[Dataset entries]
★ ★ ★
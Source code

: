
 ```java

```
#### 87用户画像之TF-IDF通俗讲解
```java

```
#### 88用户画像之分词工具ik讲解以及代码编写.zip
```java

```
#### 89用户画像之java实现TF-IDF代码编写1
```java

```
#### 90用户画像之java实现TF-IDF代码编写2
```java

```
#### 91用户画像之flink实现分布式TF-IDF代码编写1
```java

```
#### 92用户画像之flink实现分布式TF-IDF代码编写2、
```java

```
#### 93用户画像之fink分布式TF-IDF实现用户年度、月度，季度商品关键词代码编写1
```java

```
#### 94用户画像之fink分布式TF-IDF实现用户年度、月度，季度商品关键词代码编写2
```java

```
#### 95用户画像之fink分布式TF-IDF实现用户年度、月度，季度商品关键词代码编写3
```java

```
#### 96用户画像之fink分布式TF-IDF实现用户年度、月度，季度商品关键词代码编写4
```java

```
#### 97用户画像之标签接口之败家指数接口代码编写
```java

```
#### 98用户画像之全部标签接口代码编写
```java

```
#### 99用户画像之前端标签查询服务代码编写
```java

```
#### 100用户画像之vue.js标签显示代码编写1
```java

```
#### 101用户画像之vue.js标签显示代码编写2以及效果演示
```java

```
★ ★ ★
The answer must be a verbatim transcription of the entries above, from the first line through the line that contains "#### 95用户画像之fi", and nothing more.

=== Answer box ===
Source code

:
 ```java

```
#### 87用户画像之TF-IDF通俗讲解
```java

```
#### 88用户画像之分词工具ik讲解以及代码编写.zip
```java

```
#### 89用户画像之java实现TF-IDF代码编写1
```java

```
#### 90用户画像之java实现TF-IDF代码编写2
```java

```
#### 91用户画像之flink实现分布式TF-IDF代码编写1
```java

```
#### 92用户画像之flink实现分布式TF-IDF代码编写2、
```java

```
#### 93用户画像之fink分布式TF-IDF实现用户年度、月度，季度商品关键词代码编写1
```java

```
#### 94用户画像之fink分布式TF-IDF实现用户年度、月度，季度商品关键词代码编写2
```java

```
#### 95用户画像之fink分布式TF-IDF实现用户年度、月度，季度商品关键词代码编写3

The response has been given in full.